Kukerutkan kening mencoba mencerna jawaban yang kudengar barusan. "Bundanya Ata?" tanyaku mengulang.
"Iya. Eum ... Ata sayang sekali padamu dan ... aku nggak mau ambil risiko dengan ditanya-tanya terus sepanjang hari soal kondisimu," jawabnya dengan paras jenaka.
Kutarik kedua sudut bibir menanggapi jawabannya. Ata memang secerdas itu, dia selalu ingin tahu apa yang terjadi di sekitar.
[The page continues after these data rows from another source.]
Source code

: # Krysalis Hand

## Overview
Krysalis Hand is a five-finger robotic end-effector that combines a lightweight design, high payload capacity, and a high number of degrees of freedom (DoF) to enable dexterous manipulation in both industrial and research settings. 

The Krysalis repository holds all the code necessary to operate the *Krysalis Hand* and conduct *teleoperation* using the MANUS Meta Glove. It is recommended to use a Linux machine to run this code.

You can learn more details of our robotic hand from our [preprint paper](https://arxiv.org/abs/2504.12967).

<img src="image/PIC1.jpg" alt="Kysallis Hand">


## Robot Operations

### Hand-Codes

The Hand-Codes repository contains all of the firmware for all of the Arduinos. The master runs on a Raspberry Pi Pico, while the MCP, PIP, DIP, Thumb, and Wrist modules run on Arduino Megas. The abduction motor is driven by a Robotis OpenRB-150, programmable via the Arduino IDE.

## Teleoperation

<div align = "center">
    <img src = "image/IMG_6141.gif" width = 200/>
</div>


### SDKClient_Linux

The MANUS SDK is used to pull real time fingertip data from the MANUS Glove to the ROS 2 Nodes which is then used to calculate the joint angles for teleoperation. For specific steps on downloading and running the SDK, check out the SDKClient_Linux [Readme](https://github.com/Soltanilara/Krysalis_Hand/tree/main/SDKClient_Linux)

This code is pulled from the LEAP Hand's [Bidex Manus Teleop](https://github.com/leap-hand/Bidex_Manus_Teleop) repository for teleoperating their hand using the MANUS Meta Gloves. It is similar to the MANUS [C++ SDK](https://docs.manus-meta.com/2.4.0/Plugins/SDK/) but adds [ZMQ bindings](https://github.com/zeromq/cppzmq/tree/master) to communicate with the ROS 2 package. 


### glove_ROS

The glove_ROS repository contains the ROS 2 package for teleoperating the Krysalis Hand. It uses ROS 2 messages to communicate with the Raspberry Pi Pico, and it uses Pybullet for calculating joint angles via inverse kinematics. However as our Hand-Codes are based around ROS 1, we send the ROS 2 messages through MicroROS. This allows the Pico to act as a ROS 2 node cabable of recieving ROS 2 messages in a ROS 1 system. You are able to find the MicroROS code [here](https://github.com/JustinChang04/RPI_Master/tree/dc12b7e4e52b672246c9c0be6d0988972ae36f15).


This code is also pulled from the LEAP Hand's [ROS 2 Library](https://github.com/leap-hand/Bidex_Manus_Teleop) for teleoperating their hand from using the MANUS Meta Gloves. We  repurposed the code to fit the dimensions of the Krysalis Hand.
"Maaf, abaikan saja ucapanku tadi. Aku cuma mau yang terbaik untuk kamu. Nggak apa-apa, kan?" Dia menoleh menatapku.
"Nggak apa-apa, Randy. Makasih ya."
"Makasih juga sudah mau menanggapi rewelnya Ata," tuturnya seraya tersenyum. "Ayo! Kamu masuk sendiri ya." Randy berhenti saat memasuki teras dokter Aisyah.
Aku mengangguk lalu kembali mengucapkan terima kasih sebelum memutar kenop pintu praktik dokter kandungan senior itu.
Seusai konsultasi, Randy mengajakku ke rumah sakit tempat Ata dirawat. Seorang pria paruh baya yang memiliki garis wajah seperti Randy ikut menyambut kedatangan kami selain Ata.
Pak Muslih, demikian dia mengenalkan namanya. Pria itu jika kutaksir seusia dengan Ayah. Kami berbincang cukup akrab, selain pembawaan ramah, Ayah Randy pun mudah diajak bertukar cerita. Ata terlihat bahagia. Dengan manja ia mengungkap agar aku tak meninggalkannya. Cukup lama kami di sana, hingga akhirnya Randy memutus keakraban aku, Ata dan Pak Muslih.
"Bunda Hana harus banyak istirahat, Ata. Nanti Bunda pasti akan kembali nengok Ata lagi, ya kan, Bunda?" Randy menatapku hangat.
"Iya, Ata. Bunda janji akan datang lagi," tuturku membujuk bocah kecil itu. "Ata, besok kita ketemu lagi, kan?"
Meski tampak keberatan, akhirnya aku bisa meninggalkan Ata dengan lega.